[Exercise]
Copy every record that follows, word for word.

[Extracted information]

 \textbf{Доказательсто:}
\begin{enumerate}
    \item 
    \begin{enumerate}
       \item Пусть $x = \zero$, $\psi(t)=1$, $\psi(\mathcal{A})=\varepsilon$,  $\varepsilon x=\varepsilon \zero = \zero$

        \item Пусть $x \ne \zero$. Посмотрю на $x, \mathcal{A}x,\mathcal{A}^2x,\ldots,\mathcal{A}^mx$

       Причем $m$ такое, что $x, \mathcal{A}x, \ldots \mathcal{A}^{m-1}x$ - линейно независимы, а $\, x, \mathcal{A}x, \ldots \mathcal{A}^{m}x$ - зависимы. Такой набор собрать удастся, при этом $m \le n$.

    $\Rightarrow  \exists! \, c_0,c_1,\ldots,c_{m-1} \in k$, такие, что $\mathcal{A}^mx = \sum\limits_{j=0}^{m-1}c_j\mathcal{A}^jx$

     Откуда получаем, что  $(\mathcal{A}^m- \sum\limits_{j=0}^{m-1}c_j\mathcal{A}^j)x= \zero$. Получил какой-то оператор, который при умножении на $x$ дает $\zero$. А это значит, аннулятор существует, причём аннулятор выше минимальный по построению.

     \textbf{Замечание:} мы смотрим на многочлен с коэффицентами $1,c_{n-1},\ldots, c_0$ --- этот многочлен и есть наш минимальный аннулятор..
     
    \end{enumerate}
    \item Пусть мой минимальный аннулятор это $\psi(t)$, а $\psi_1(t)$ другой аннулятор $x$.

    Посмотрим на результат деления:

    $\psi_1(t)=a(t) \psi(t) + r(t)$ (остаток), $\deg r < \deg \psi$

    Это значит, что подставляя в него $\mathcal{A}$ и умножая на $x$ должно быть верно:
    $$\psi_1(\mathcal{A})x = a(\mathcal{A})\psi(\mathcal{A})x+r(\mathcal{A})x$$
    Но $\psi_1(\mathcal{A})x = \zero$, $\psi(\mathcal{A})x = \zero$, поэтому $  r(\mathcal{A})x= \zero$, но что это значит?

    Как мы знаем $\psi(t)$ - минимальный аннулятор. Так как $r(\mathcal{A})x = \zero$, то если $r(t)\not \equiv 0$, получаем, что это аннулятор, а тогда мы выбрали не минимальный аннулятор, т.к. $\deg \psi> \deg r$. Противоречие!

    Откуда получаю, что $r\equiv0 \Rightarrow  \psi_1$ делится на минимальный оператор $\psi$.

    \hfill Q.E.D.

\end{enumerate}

[/Extracted information]

[Task solution]
 \textbf{Доказательсто:}
\begin{enumerate}
    \item 
    \begin{enumerate}
       \item Пусть $x = \zero$, $\psi(t)=1$, $\psi(\mathcal{A})=\varepsilon$,  $\varepsilon x=\varepsilon \zero = \zero$

        \item Пусть $x \ne \zero$. Посмотрю на $x, \mathcal{A}x,\mathcal{A}^2x,\ldots,\mathcal{A}^mx$

       Причем $m$ такое, что $x, \mathcal{A}x, \ldots \mathcal{A}^{m-1}x$ - линейно независимы, а $\, x, \mathcal{A}x, \ldots \mathcal{A}^{m}x$ - зависимы. Такой набор собрать удастся, при этом $m \le n$.

    $\Rightarrow  \exists! \, c_0,c_1,\ldots,c_{m-1} \in k$, такие, что $\mathcal{A}^mx = \sum\limits_{j=0}^{m-1}c_j\mathcal{A}^jx$

     Откуда получаем, что  $(\mathcal{A}^m- \sum\limits_{j=0}^{m-1}c_j\mathcal{A}^j)x= \zero$. Получил какой-то оператор, который при умножении на $x$ дает $\zero$. А это значит, аннулятор существует, причём аннулятор выше минимальный по построению.

     \textbf{Замечание:} мы смотрим на многочлен с коэффицентами $1,c_{n-1},\ldots, c_0$ --- этот многочлен и есть наш минимальный аннулятор..
     
    \end{enumerate}
    \item Пусть мой минимальный аннулятор это $\psi(t)$, а $\psi_1(t)$ другой аннулятор $x$.

    Посмотрим на результат деления:

    $\psi_1(t)=a(t) \psi(t) + r(t)$ (остаток), $\deg r < \deg \psi$

    Это значит, что подставляя в него $\mathcal{A}$ и умножая на $x$ должно быть верно:
    $$\psi_1(\mathcal{A})x = a(\mathcal{A})\psi(\mathcal{A})x+r(\mathcal{A})x$$
    Но $\psi_1(\mathcal{A})x = \zero$, $\psi(\mathcal{A})x = \zero$, поэтому $  r(\mathcal{A})x= \zero$, но что это значит?

    Как мы знаем $\psi(t)$ - минимальный аннулятор. Так как $r(\mathcal{A})x = \zero$, то если $r(t)\not \equiv 0$, получаем, что это аннулятор, а тогда мы выбрали не минимальный аннулятор, т.к. $\deg \psi> \deg r$. Противоречие!

    Откуда получаю, что $r\equiv0 \Rightarrow  \psi_1$ делится на минимальный оператор $\psi$.

    \hfill Q.E.D.

\end{enumerate}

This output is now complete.